Problem to work on
Leaving nothing out, print each line of the material exactly.

=== Section Start ===

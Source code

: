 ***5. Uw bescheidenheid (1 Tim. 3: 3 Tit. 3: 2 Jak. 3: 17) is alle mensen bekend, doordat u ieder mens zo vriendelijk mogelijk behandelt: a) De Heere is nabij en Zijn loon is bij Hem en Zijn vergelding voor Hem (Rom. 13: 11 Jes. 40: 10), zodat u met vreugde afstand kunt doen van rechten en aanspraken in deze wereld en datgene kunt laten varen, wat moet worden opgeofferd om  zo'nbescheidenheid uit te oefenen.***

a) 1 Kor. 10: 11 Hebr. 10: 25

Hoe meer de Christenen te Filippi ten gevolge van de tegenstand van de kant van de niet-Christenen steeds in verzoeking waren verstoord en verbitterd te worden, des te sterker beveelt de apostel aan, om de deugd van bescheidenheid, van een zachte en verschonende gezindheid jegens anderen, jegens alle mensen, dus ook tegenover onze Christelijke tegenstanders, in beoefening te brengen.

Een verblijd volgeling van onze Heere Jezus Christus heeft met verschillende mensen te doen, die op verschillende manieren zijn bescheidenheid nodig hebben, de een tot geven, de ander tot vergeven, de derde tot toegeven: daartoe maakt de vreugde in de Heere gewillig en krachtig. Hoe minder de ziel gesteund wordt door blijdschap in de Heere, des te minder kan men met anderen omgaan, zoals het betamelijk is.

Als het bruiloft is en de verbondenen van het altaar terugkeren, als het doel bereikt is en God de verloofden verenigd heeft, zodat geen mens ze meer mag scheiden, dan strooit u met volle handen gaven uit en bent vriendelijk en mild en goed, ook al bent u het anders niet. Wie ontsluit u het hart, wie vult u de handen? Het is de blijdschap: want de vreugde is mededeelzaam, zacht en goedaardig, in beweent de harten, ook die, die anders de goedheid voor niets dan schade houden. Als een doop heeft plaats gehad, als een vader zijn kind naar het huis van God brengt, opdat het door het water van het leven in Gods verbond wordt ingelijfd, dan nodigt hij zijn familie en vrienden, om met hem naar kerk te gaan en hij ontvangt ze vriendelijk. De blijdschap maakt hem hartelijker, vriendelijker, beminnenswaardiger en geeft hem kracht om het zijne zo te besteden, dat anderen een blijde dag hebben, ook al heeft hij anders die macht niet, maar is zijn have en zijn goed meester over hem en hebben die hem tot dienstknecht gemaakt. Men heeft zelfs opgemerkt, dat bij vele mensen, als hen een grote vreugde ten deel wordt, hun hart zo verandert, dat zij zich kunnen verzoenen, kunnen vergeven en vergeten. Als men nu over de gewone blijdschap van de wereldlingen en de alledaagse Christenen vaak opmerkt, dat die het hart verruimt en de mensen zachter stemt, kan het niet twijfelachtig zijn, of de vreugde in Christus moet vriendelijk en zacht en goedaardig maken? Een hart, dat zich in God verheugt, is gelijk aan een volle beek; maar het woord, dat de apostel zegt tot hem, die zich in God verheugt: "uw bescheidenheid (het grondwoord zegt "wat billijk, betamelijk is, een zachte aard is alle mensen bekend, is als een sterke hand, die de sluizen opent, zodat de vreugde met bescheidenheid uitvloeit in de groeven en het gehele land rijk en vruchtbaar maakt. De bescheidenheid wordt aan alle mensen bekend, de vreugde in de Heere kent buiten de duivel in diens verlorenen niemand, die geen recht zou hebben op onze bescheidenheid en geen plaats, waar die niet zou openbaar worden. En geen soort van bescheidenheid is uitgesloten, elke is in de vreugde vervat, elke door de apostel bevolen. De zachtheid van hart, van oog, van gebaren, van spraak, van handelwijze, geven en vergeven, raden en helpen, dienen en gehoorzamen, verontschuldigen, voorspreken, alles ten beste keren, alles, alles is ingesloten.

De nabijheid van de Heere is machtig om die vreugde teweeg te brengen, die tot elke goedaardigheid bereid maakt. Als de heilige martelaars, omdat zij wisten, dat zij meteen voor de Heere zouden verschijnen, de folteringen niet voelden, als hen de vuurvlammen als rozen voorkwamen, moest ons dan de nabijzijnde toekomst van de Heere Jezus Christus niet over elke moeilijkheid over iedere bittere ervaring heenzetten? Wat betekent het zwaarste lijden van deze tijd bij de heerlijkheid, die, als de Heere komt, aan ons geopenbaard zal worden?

=== Section End ===

Your response
Source code

: ***5. Uw bescheidenheid (1 Tim. 3: 3 Tit. 3: 2 Jak. 3: 17) is alle mensen bekend, doordat u ieder mens zo vriendelijk mogelijk behandelt: a) De Heere is nabij en Zijn loon is bij Hem en Zijn vergelding voor Hem (Rom. 13: 11 Jes. 40: 10), zodat u met vreugde afstand kunt doen van rechten en aanspraken in deze wereld en datgene kunt laten varen, wat moet worden opgeofferd om  zo'nbescheidenheid uit te oefenen.***

a) 1 Kor. 10: 11 Hebr. 10: 25

Hoe meer de Christenen te Filippi ten gevolge van de tegenstand van de kant van de niet-Christenen steeds in verzoeking waren verstoord en verbitterd te worden, des te sterker beveelt de apostel aan, om de deugd van bescheidenheid, van een zachte en verschonende gezindheid jegens anderen, jegens alle mensen, dus ook tegenover onze Christelijke tegenstanders, in beoefening te brengen.

Een verblijd volgeling van onze Heere Jezus Christus heeft met verschillende mensen te doen, die op verschillende manieren zijn bescheidenheid nodig hebben, de een tot geven, de ander tot vergeven, de derde tot toegeven: daartoe maakt de vreugde in de Heere gewillig en krachtig. Hoe minder de ziel gesteund wordt door blijdschap in de Heere, des te minder kan men met anderen omgaan, zoals het betamelijk is.

Als het bruiloft is en de verbondenen van het altaar terugkeren, als het doel bereikt is en God de verloofden verenigd heeft, zodat geen mens ze meer mag scheiden, dan strooit u met volle handen gaven uit en bent vriendelijk en mild en goed, ook al bent u het anders niet. Wie ontsluit u het hart, wie vult u de handen? Het is de blijdschap: want de vreugde is mededeelzaam, zacht en goedaardig, in beweent de harten, ook die, die anders de goedheid voor niets dan schade houden. Als een doop heeft plaats gehad, als een vader zijn kind naar het huis van God brengt, opdat het door het water van het leven in Gods verbond wordt ingelijfd, dan nodigt hij zijn familie en vrienden, om met hem naar kerk te gaan en hij ontvangt ze vriendelijk. De blijdschap maakt hem hartelijker, vriendelijker, beminnenswaardiger en geeft hem kracht om het zijne zo te besteden, dat anderen een blijde dag hebben, ook al heeft hij anders die macht niet, maar is zijn have en zijn goed meester over hem en hebben die hem tot dienstknecht gemaakt. Men heeft zelfs opgemerkt, dat bij vele mensen, als hen een grote vreugde ten deel wordt, hun hart zo verandert, dat zij zich kunnen verzoenen, kunnen vergeven en vergeten. Als men nu over de gewone blijdschap van de wereldlingen en de alledaagse Christenen vaak opmerkt, dat die het hart verruimt en de mensen zachter stemt, kan het niet twijfelachtig zijn, of de vreugde in Christus moet vriendelijk en zacht en goedaardig maken? Een hart, dat zich in God verheugt, is gelijk aan een volle beek; maar het woord, dat de apostel zegt tot hem, die zich in God verheugt: "uw bescheidenheid (het grondwoord zegt "wat billijk, betamelijk is, een zachte aard is alle mensen bekend, is als een sterke hand, die de sluizen opent, zodat de vreugde met bescheidenheid uitvloeit in de groeven en het gehele land rijk en vruchtbaar maakt. De bescheidenheid wordt aan alle mensen bekend, de vreugde in de Heere kent buiten de duivel in diens verlorenen niemand, die geen recht zou hebben op onze bescheidenheid en geen plaats, waar die niet zou openbaar worden. En geen soort van bescheidenheid is uitgesloten, elke is in de vreugde vervat, elke door de apostel bevolen. De zachtheid van hart, van oog, van gebaren, van spraak, van handelwijze, geven en vergeven, raden en helpen, dienen en gehoorzamen, verontschuldigen, voorspreken, alles ten beste keren, alles, alles is ingesloten.

De nabijheid van de Heere is machtig om die vreugde teweeg te brengen, die tot elke goedaardigheid bereid maakt. Als de heilige martelaars, omdat zij wisten, dat zij meteen voor de Heere zouden verschijnen, de folteringen niet voelden, als hen de vuurvlammen als rozen voorkwamen, moest ons dan de nabijzijnde toekomst van de Heere Jezus Christus niet over elke moeilijkheid over iedere bittere ervaring heenzetten? Wat betekent het zwaarste lijden van deze tijd bij de heerlijkheid, die, als de Heere komt, aan ons geopenbaard zal worden?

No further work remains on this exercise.